We answer both questions in the negative and affirm the judgment of the Court of Appeals which affirmed the decision of the trial court to award custody of the child of the parties to appellee.
MCL 722.21- 722.29; MSA 25.312(1)-25.312(9). Subsequent to the trial in this case the Child Custody Act was amended by 1980 PA 161 and 1980 PA 434. The amendments do not affect this litigation.
It is important to note at the outset that while our review of the trial court's custody determination in this case is de novo, Hensley v Hensley, 357 Mich. 3; 97 N.W.2d 615 (1959), we are nevertheless bound by § 8 of the Child Custody Act, which states:
"To expedite the resolution of a child custody dispute by prompt and final adjudication, all orders and judgments of the circuit court shall be affirmed on appeal unless the trial judge made findings of fact against the great weight of evidence or committed a palpable abuse of discretion or a clear legal error on a major issue." (Emphasis added.)
MCL 722.28; MSA 25.312(8).
We understand that provision to require us to affirm the trial judge's determination that on this record the best interests of the child involved would be best served by ordering him placed in the custody of appellee unless we find that the trial court committed clear legal error in making that order, made findings of fact against the great weight of the evidence, or committed a palpable abuse of discretion. For the reasons stated hereafter, we conclude he did not.
Appellee, Tanny Baker, was first married in November, 1967. A child, Sharyll Anne, was born of the marriage, which ended in divorce. Appellee then married appellant Phillip Baker and on August 5, 1970, a son, Arthur Lee, whose custody is at issue before us, was born of that marriage. Sharyll Anne was later adopted by appellant. From the time of Arthur's birth and until June, 1978, the two children lived with their parents in the marital home in the area of Alpena, Michigan.
On June 18, 1978, Mrs. Baker took the two children to Colorado for a vacation with her parents. One month later she and the children returned to Michigan, and she informed her husband that she wanted a divorce. On July 21, 1978, Mr. Baker filed a complaint for divorce in the Alpena Circuit Court. No order for custody of either of the children was entered at that time. Later, at an informal conference held at the office of the Friend of the Court, the parties agreed that Mrs. Baker and both children would return to Colorado where they would establish a new home. In accordance with that understanding, Mrs. Baker and the two children moved to Buena Vista, Colorado, on July 31, 1978, and took up residence.
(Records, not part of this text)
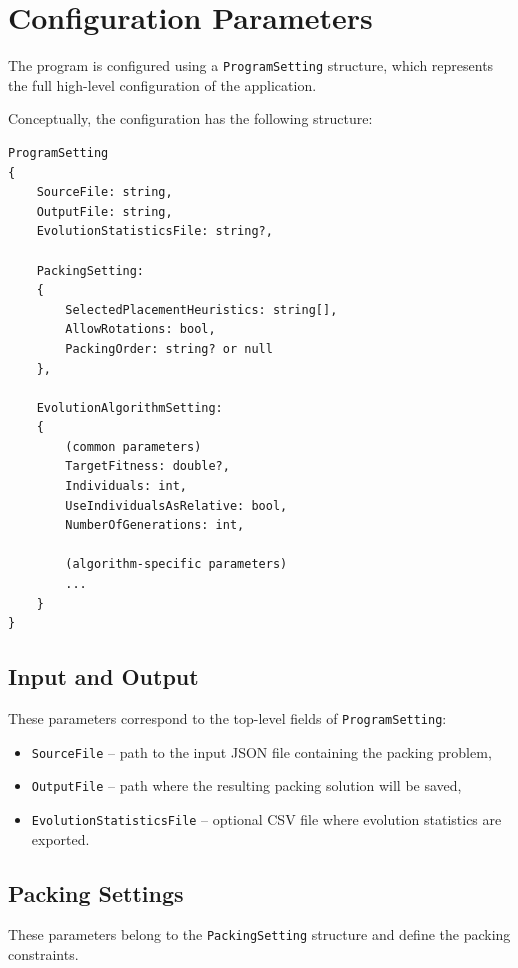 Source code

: \section{Configuration Parameters}

The program is configured using a \texttt{ProgramSetting} structure, which represents the full high-level configuration of the application.

Conceptually, the configuration has the following structure:

\begin{verbatim}
ProgramSetting
{
    SourceFile: string,
    OutputFile: string,
    EvolutionStatisticsFile: string?,

    PackingSetting:
    {
        SelectedPlacementHeuristics: string[],
        AllowRotations: bool,
        PackingOrder: string? or null
    },

    EvolutionAlgorithmSetting:
    {
        (common parameters)
        TargetFitness: double?,
        Individuals: int,
        UseIndividualsAsRelative: bool,
        NumberOfGenerations: int,

        (algorithm-specific parameters)
        ...
    }
}
\end{verbatim}

\subsection{Input and Output}

These parameters correspond to the top-level fields of \texttt{ProgramSetting}:

\begin{itemize}
    \item \texttt{SourceFile} -- path to the input JSON file containing the packing problem,
    
    \item \texttt{OutputFile} -- path where the resulting packing solution will be saved,
    
    \item \texttt{EvolutionStatisticsFile} -- optional CSV file where evolution statistics are exported.
\end{itemize}

\subsection{Packing Settings}

These parameters belong to the \texttt{PackingSetting} structure and define the packing constraints.

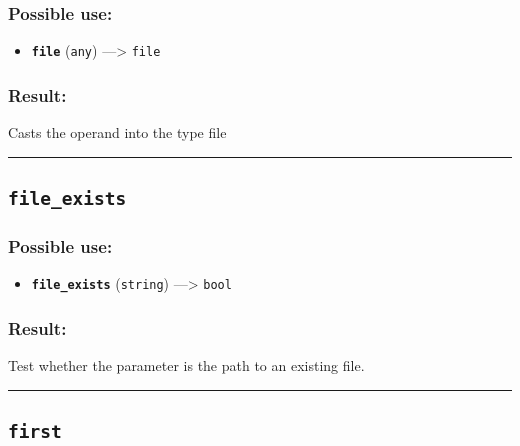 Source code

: \documentclass[]{book}
\providecommand{\tightlist}{%
  \setlength{\itemsep}{0pt}\setlength{\parskip}{0pt}}
\theoremstyle{definition}
\theoremstyle{definition}
\theoremstyle{definition}
\theoremstyle{remark}
\begin{document}
\subsubsection{Possible use:}\label{possible-use-165}

\begin{itemize}
\tightlist
\item
  \textbf{\texttt{file}} (\texttt{any}) ---\textgreater{} \texttt{file}
\end{itemize}

\subsubsection{Result:}\label{result-159}

Casts the operand into the type file

\begin{center}\rule{0.5\linewidth}{\linethickness}\end{center}

\subsection{\texorpdfstring{\texttt{file\_exists}}{file\_exists}}\label{file_exists}

\subsubsection{Possible use:}\label{possible-use-166}

\begin{itemize}
\tightlist
\item
  \textbf{\texttt{file\_exists}} (\texttt{string}) ---\textgreater{}
  \texttt{bool}
\end{itemize}

\subsubsection{Result:}\label{result-160}

Test whether the parameter is the path to an existing file.

\begin{center}\rule{0.5\linewidth}{\linethickness}\end{center}

\subsection{\texorpdfstring{\texttt{first}}{first}}\label{first}
\end{document}
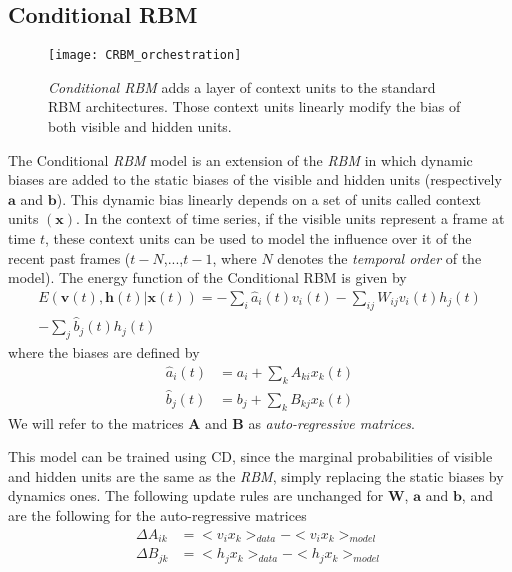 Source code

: \documentclass[letterpaper]{article}
\begin{document}
\subsection{Conditional RBM}
\begin{figure}
\centering
\texttt{[image: CRBM\_orchestration]}
\caption{\textit{Conditional RBM} adds a layer of context units to the standard RBM architectures. Those context units linearly modify the bias of both visible and hidden units.}
\end{figure}
The Conditional \textit{RBM} model \cite{taylor2009composable} is an extension of the \textit{RBM} in which dynamic biases are added to the static biases of the visible and hidden units (respectively $\bm{a}$ and $\bm{b}$). This dynamic bias linearly depends on a set of units called context units $(\bm{x})$. In the context of time series, if the visible units represent a frame at time $t$, these context units can be used to model the influence over it of the recent past frames ($t-N$,...,$t-1$, where $N$ denotes the \textit{temporal order} of the model).
The energy function of the Conditional RBM is given by
\begin{equation}
\begin{split}
\label{eq:energy_CRBM}
E(\bm{v}(t),\bm{h}(t)|\bm{x}(t)) =  - \sum_{i} \hat{a}_{i}(t)v_{i}(t) - \sum_{ij}W_{ij}v_{i}(t)h_{j}(t) \\ - \sum_{j} \hat{b}_{j}(t)h_{j}(t)
\end{split}
\end{equation}
where the biases are defined by 
\begin{align*}
\hat{a}_{i}(t) &= a_{i} + \sum_{k}A_{ki}x_{k}(t)\\
\hat{b}_{j}(t) &= b_{j} + \sum_{k}B_{kj}x_{k}(t)
\end{align*}
We will refer to the matrices $\bm{A}$ and $\bm{B}$ as \textit{auto-regressive matrices}.

This model can be trained using CD, since the marginal probabilities of visible and hidden units are the same as the \textit{RBM}, simply replacing the static biases by dynamics ones.
The following update rules are unchanged for $\bm{W}$, $\bm{a}$ and $\bm{b}$, and are the following for the auto-regressive matrices
\begin{align}
\Delta A_{ik} 	&=<v_{i}x_{k} >_{data} - <v_{i}x_{k} >_{model}\\
\Delta B_{jk} 	&= <h_{j}x_{k} >_{data} - <h_{j}x_{k} >_{model}\\
\end{align}
\end{document}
On September 12, 1978, Mr. Baker appeared in Colorado unannounced, physically removed his son Arthur from Mrs. Baker's home and immediately returned to Michigan with the child. He had not consulted the boy's mother in advance or advised her of his intention to remove the child from her custody. Sharyll Anne remained with her mother in Colorado.
On September 16, 1978, Mr. Baker obtained from the circuit court in Alpena an ex parte interim order for custody of Arthur. He made no request for custody of Sharyll Anne. After a contested hearing on October 3, 1978, the court ordered that custody with Mr. Baker be continued. Arthur remained in Alpena with his father until the trial.
The trial was held on November 2, 1978. At its conclusion the court granted a divorce and awarded custody of both children to the appellee. As part of the property division, the court directed appellant to repay the sum of $4,800 to appellee's parents for what was characterized as an "advancement" made to the parties during their marriage.
In his brief on appeal to this Court, appellant raises, for the first time, the issue whether the trial court had jurisdiction to order him to repay the $4,800 to appellee's parents. Because this issue was neither raised in the application for leave to appeal nor included within our order granting leave, we will not address it. GCR 1963, 853.2(1)(a).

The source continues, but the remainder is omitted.